You still need to know the name or address of the waypoint you want to add, but that's the case with paper maps and is a good use of browser tabs to search for it.
I've been using Google Maps since it launched, and had no idea this is how it works!
One important factor in a good UI is that it is discoverable! If you build an amazing feature but forget to inform the user about it, you've wasted the work.
I discovered this by myself - I mean, the search button is right there! I must have been in the middle of a trip & searched for something, which pops up an "Add Stop" button. I think it's pretty discoverable.

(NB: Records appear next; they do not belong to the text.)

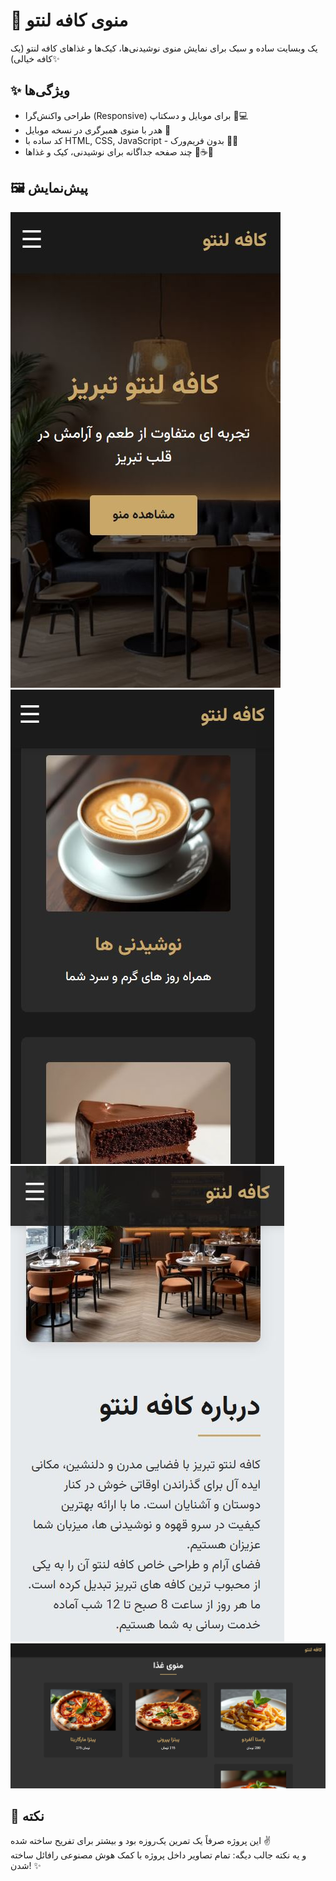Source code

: # 🍰 منوی کافه لنتو 

یک وبسایت ساده و سبک برای نمایش منوی نوشیدنی‌ها، کیک‌ها و غذاهای کافه لنتو (یک کافه خیالی)✨

## ✨ ویژگی‌ها

- طراحی واکنش‌گرا (Responsive) برای موبایل و دسکتاپ 📱💻
- هدر با منوی همبرگری در نسخه موبایل 🍔
- کد ساده با HTML, CSS, JavaScript - بدون فریم‌ورک 🚫🔧
- چند صفحه جداگانه برای نوشیدنی، کیک و غذاها 🧁☕🍕


## 🖼️ پیش‌نمایش
![screenshot](screenshots/Home.JPG)
![screenshot](screenshots/MenuList.JPG)
![screenshot](screenshots/AboutPage.JPG)
![screenshot](screenshots/FoodMenu.JPG)


## 📌 نکته

این پروژه صرفاً یک تمرین یک‌روزه بود و بیشتر برای تفریح ساخته شده ✌️  
و یه نکته جالب دیگه: تمام تصاویر داخل پروژه با کمک هوش مصنوعی رافائل ساخته شدن! ✨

I'm glad you discovered this, but let's look at a strawman grandma: "the search bar is where you type where you want to go, therefore if I search, it will turn off my current navigation / reroute my destination to whatever I am searching for".
The above is not a foregone conclusion, but it was how I thought until I read your and parent's postings about it, and I'm a techie. For every 1 techie that doesn't know about a feature, there are 1,000 users (or something like that).
I would posit that the discover-ability difficulties are present whether someone is in a TUI or a GUI.
I'm specifically referring to the Google Maps mobile app - it doesn't have a search bar, but has buttons that come and go depending on your current context. If a button is visible in your context, you can bet it works in that context. As an example, the layer, compass and search buttons are present when you're not navigating, but once you start, the layer and compass buttons are replaced by the audio chatiness button. The search button is still present, and the implication is that its usable in my current context: that's great discoverability in my book.
I just recorded a two minute video me of me trying to do this. Maybe it will help you understand why people like Gravis (and myself) are frustrated. The video is at http://paste.stevelosh.com/1983.webm but it's a little blurry, so I'll narrate it.
I go to `maps.google.com`. The page loads a search box, with my cursor focused inside it. Then it unfocuses the search box while some other boxes pop in. Then it refocuses the search box. Is it done thrashing? Can I type yet? I wait for a few seconds. I would have already entered in my query by now in 1983. I sigh. This bodes well.
I guess it's as done as it's ever gonna be. I search for "rochester ny to montreal qc". I wait for the screen to load. It finds me a route, which is actually good. Step one done.
Now I want to find a restaurant somewhere in the middle. Let's try just browsing around. I find somewhere roughly in the middle — Watertown seems like a good place to stop.
I zoom in on Watertown. I wait for the screen to load. I look around the map and see some restaurants, so I click one. Now I want to read the reviews, so I scroll down to find the "See All Reviews" link. My scroll wheel stops working after I scroll more than an inch or two at a time, until I move it out of the left hand pane and back inside it. I sigh, wiggle my mouse back and forth repeatedly to scroll down and click on the link.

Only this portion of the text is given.